Exercise objective: Find the string "create" in the listing below and return each line it appears in.

━━━━━━━━━━━━━━━━━━━━━━━━━━━━━━

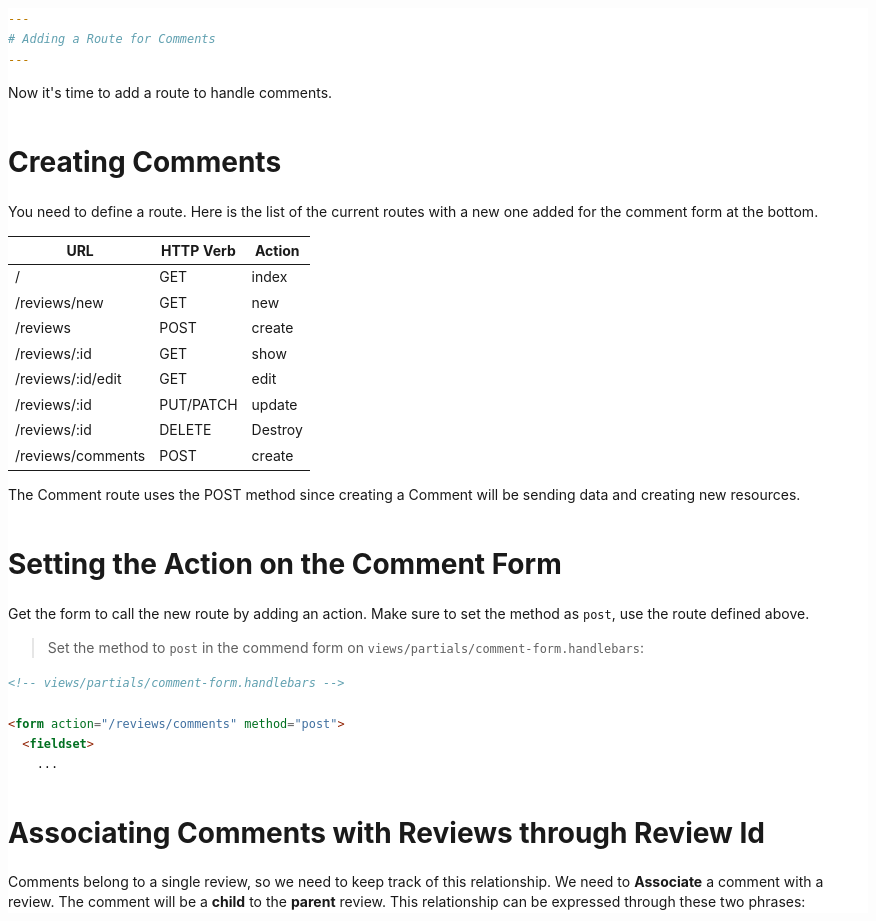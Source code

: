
 ```yaml
---
# Adding a Route for Comments
---
```


Now it's time to add a route to handle comments.

# Creating Comments

You need to define a route. Here is the list of the current routes with a new one added for the comment form at the bottom.

| URL              | HTTP Verb | Action  |
|------------------|-----------|---------|
| /                | GET       | index   |
| /reviews/new     | GET       | new     |
| /reviews         | POST      | create  |
| /reviews/:id     | GET       | show    |
| /reviews/:id/edit| GET       | edit    |
| /reviews/:id     | PUT/PATCH | update  |
| /reviews/:id     | DELETE    | Destroy |
| /reviews/comments | POST      | create  |

The Comment route uses the POST method since creating a Comment will be sending data and creating new resources.

# Setting the Action on the Comment Form

Get the form to call the new route by adding an action. Make sure to set the method as `post`, use the route defined above.

> Set the method to `post` in the commend form on `views/partials/comment-form.handlebars`:

```HTML
<!-- views/partials/comment-form.handlebars -->

<form action="/reviews/comments" method="post">
  <fieldset>
    ...
```

# Associating Comments with Reviews through Review Id

Comments belong to a single review, so we need to keep track of this relationship. We need to **Associate** a comment with a review. The comment will be a **child** to the **parent** review. This relationship can be expressed through these two phrases:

━━━━━━━━━━━━━━━━━━━━━━━━━━━━━━

Output of the exercise:
| /reviews         | POST      | create  |
| /reviews/comments | POST      | create  |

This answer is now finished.